OK.  What if we exclude mediated devices?  Its appears they are the only
ones where the kernel may async'ly use the vaddr, via call chains ending in 
vfio_iommu_type1_pin_pages or vfio_iommu_type1_dma_rw_chunk.

The other functions that use dma->vaddr are
    vfio_dma_do_map 
    vfio_pin_map_dma 
    vfio_iommu_replay 
    vfio_pin_pages_remote
and they are all initiated via userland ioctl (if I have traced all the code 
paths correctly).  Thus iommu->lock would protect them.

We would block live update in qemu if the config includes a mediated device.
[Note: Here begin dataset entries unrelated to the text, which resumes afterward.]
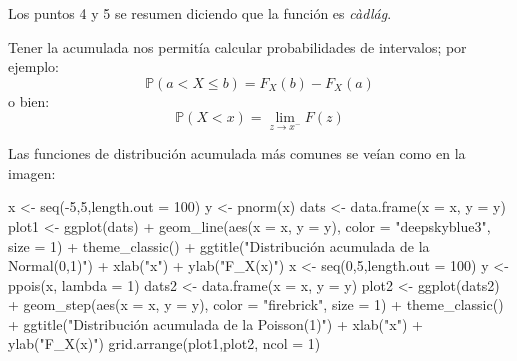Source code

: \documentclass[
]{book}
\newenvironment{Shaded}{\begin{snugshade}}{\end{snugshade}}
\newcommand{\AttributeTok}[1]{\textcolor[rgb]{0.77,0.63,0.00}{#1}}
\newcommand{\DecValTok}[1]{\textcolor[rgb]{0.00,0.00,0.81}{#1}}
\newcommand{\FunctionTok}[1]{\textcolor[rgb]{0.00,0.00,0.00}{#1}}
\newcommand{\NormalTok}[1]{#1}
\newcommand{\OtherTok}[1]{\textcolor[rgb]{0.56,0.35,0.01}{#1}}
\newcommand{\SpecialCharTok}[1]{\textcolor[rgb]{0.00,0.00,0.00}{#1}}
\newcommand{\StringTok}[1]{\textcolor[rgb]{0.31,0.60,0.02}{#1}}
\begin{document}
Los puntos 4 y 5 se resumen diciendo que la función es \emph{càdlág}.

Tener la acumulada nos permitía calcular probabilidades de intervalos; por ejemplo:
\[
\mathbb{P}(a < X \leq b) = F_X(b) - F_X(a)
\]
o bien:
\[
\mathbb{P}(X < x) = \lim_{z \to x^-} F(z)
\]

Las funciones de distribución acumulada más comunes se veían como en la imagen:

\begin{Shaded}
\begin{Highlighting}[]
\NormalTok{x }\OtherTok{\textless{}{-}} \FunctionTok{seq}\NormalTok{(}\SpecialCharTok{{-}}\DecValTok{5}\NormalTok{,}\DecValTok{5}\NormalTok{,}\AttributeTok{length.out =} \DecValTok{100}\NormalTok{)}
\NormalTok{y }\OtherTok{\textless{}{-}} \FunctionTok{pnorm}\NormalTok{(x)}
\NormalTok{dats }\OtherTok{\textless{}{-}} \FunctionTok{data.frame}\NormalTok{(}\AttributeTok{x =}\NormalTok{ x, }\AttributeTok{y =}\NormalTok{ y)}
\NormalTok{plot1 }\OtherTok{\textless{}{-}} \FunctionTok{ggplot}\NormalTok{(dats) }\SpecialCharTok{+} \FunctionTok{geom\_line}\NormalTok{(}\FunctionTok{aes}\NormalTok{(}\AttributeTok{x =}\NormalTok{ x, }\AttributeTok{y =}\NormalTok{ y), }\AttributeTok{color =} \StringTok{"deepskyblue3"}\NormalTok{, }\AttributeTok{size =} \DecValTok{1}\NormalTok{) }\SpecialCharTok{+} \FunctionTok{theme\_classic}\NormalTok{() }\SpecialCharTok{+} \FunctionTok{ggtitle}\NormalTok{(}\StringTok{"Distribución acumulada de la Normal(0,1)"}\NormalTok{) }\SpecialCharTok{+}
  \FunctionTok{xlab}\NormalTok{(}\StringTok{"x"}\NormalTok{) }\SpecialCharTok{+} \FunctionTok{ylab}\NormalTok{(}\StringTok{"F\_X(x)"}\NormalTok{)}
\NormalTok{x }\OtherTok{\textless{}{-}} \FunctionTok{seq}\NormalTok{(}\DecValTok{0}\NormalTok{,}\DecValTok{5}\NormalTok{,}\AttributeTok{length.out =} \DecValTok{100}\NormalTok{)}
\NormalTok{y }\OtherTok{\textless{}{-}} \FunctionTok{ppois}\NormalTok{(x, }\AttributeTok{lambda =} \DecValTok{1}\NormalTok{)}
\NormalTok{dats2 }\OtherTok{\textless{}{-}} \FunctionTok{data.frame}\NormalTok{(}\AttributeTok{x =}\NormalTok{ x, }\AttributeTok{y =}\NormalTok{ y)}
\NormalTok{plot2 }\OtherTok{\textless{}{-}} \FunctionTok{ggplot}\NormalTok{(dats2) }\SpecialCharTok{+} \FunctionTok{geom\_step}\NormalTok{(}\FunctionTok{aes}\NormalTok{(}\AttributeTok{x =}\NormalTok{ x, }\AttributeTok{y =}\NormalTok{ y), }\AttributeTok{color =} \StringTok{"firebrick"}\NormalTok{, }\AttributeTok{size =} \DecValTok{1}\NormalTok{) }\SpecialCharTok{+} \FunctionTok{theme\_classic}\NormalTok{() }\SpecialCharTok{+} \FunctionTok{ggtitle}\NormalTok{(}\StringTok{"Distribución acumulada de la Poisson(1)"}\NormalTok{) }\SpecialCharTok{+}
  \FunctionTok{xlab}\NormalTok{(}\StringTok{"x"}\NormalTok{) }\SpecialCharTok{+} \FunctionTok{ylab}\NormalTok{(}\StringTok{"F\_X(x)"}\NormalTok{)}
\FunctionTok{grid.arrange}\NormalTok{(plot1,plot2, }\AttributeTok{ncol =} \DecValTok{1}\NormalTok{)}
\end{Highlighting}
\end{Shaded}
\end{document}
VFIO_IOMMU_REMAP_DMA would return EINVAL if the container has a mediated device.

>>>> Are we expecting guest drivers/agents to quiesce the device,
>>>> or maybe relying on clearing bus-master, for PCI devices, to halt DMA?    
>>>
>>> No.  We want to support any guest, and the guest is not aware that qemu
>>> live update is occurring.
>>>   
>>>> The vfio migration interface we've developed does have a mechanism to
>>>> stop a device, would we need to use this here?  If we do have a
>>>> mechanism to quiesce the device, is the only reason we're not unmapping
>>>> everything and remapping it into the new address space the latency in
>>>> performing that operation?  Thanks,    
>>>
>>> Same answer - we don't require that the guest has vfio migration support.  
>>
>> QEMU toggling the runstate of the device via the vfio migration
>> interface could be done transparently to the guest, but if your
>> intention is to support any device (where none currently support the
>> migration interface) perhaps it's a moot point.  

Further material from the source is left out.